Asian Rice Noodle Salad

This is the salad that I’m always ogling when I head to potlucks. But I’ve never tried making it on my own for fear that I couldn’t pull off a real food version that would satisfy. Thankfully, Lisa Leake, author of the 100 Days of Real Food blog and cookbook, has crafted one for me. This salad is crunchy and delicious and, with its cabbages, carrots, cilantro and honey, a perfect pick for a warm fall day. Or, you know, a potluck. Lisa has a new cookbook out: 100 Days of Real Food: Fast and Fabulous and this recipe is in it. I’ve made a few changes to the version I’m making at my house, which is the one I’ve printed below.

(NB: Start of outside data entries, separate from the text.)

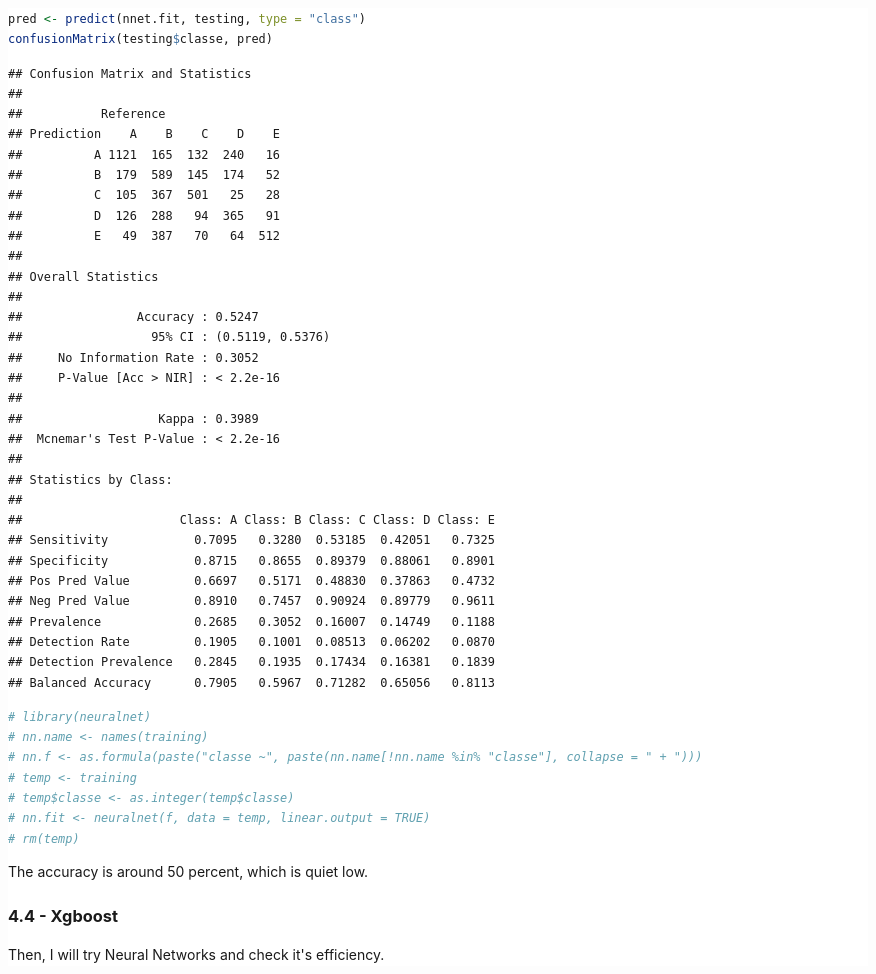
 ```r
pred <- predict(nnet.fit, testing, type = "class")
confusionMatrix(testing$classe, pred)
```

```
## Confusion Matrix and Statistics
## 
##           Reference
## Prediction    A    B    C    D    E
##          A 1121  165  132  240   16
##          B  179  589  145  174   52
##          C  105  367  501   25   28
##          D  126  288   94  365   91
##          E   49  387   70   64  512
## 
## Overall Statistics
##                                           
##                Accuracy : 0.5247          
##                  95% CI : (0.5119, 0.5376)
##     No Information Rate : 0.3052          
##     P-Value [Acc > NIR] : < 2.2e-16       
##                                           
##                   Kappa : 0.3989          
##  Mcnemar's Test P-Value : < 2.2e-16       
## 
## Statistics by Class:
## 
##                      Class: A Class: B Class: C Class: D Class: E
## Sensitivity            0.7095   0.3280  0.53185  0.42051   0.7325
## Specificity            0.8715   0.8655  0.89379  0.88061   0.8901
## Pos Pred Value         0.6697   0.5171  0.48830  0.37863   0.4732
## Neg Pred Value         0.8910   0.7457  0.90924  0.89779   0.9611
## Prevalence             0.2685   0.3052  0.16007  0.14749   0.1188
## Detection Rate         0.1905   0.1001  0.08513  0.06202   0.0870
## Detection Prevalence   0.2845   0.1935  0.17434  0.16381   0.1839
## Balanced Accuracy      0.7905   0.5967  0.71282  0.65056   0.8113
```

```r
# library(neuralnet)
# nn.name <- names(training)
# nn.f <- as.formula(paste("classe ~", paste(nn.name[!nn.name %in% "classe"], collapse = " + ")))
# temp <- training
# temp$classe <- as.integer(temp$classe)
# nn.fit <- neuralnet(f, data = temp, linear.output = TRUE)
# rm(temp)
```

The accuracy is around 50 percent, which is quiet low.

### 4.4 - Xgboost

Then, I will try Neural Networks and check it's efficiency.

Makes 5 or 6 side servings


  • One 8-ounce box Asian brown rice (whole grain) noodles
  • 1/2 cup soy sauce
  • 2 Tbsp. rice vinegar
  • juice of one lime
  • 4 tsp. honey (local if you can get it)
  • 4 tsp. extra virgin olive oil
  • 2 tsp. minced fresh ginger
  • 2 garlic cloves, minced
  • 1 Tbsp. raw or roasted sesame seeds
  • 1 cup fresh cilantro leaves, chopped
  • 3/4 cup chopped salted peanuts or cashews
  • 3 cups shredded mix of green cabbage, red cabbage and carrots


  1. Cook the noodles according to package directions. Drain and set aside in a large bowl. Cut the noodles in half to make them easier to toss.
  2. In a small bowl, whisk together soy sauce, vinegar, lime juice, honey, olive oil, ginger, garlic and sesame seeds.
  3. Add cilantro, nuts and slaw mix to the bowl with the noodles and toss until well-combined. Pour dressing over noodle mixture a little at a time, until you reach the dressing to salad ratio that works for you. If you have leftover dressing, save it in an air-tight container in the fridge and use as salad dressing on future salads of all kinds.
  4. Serve noodle salad at room temperature or refrigerate for later.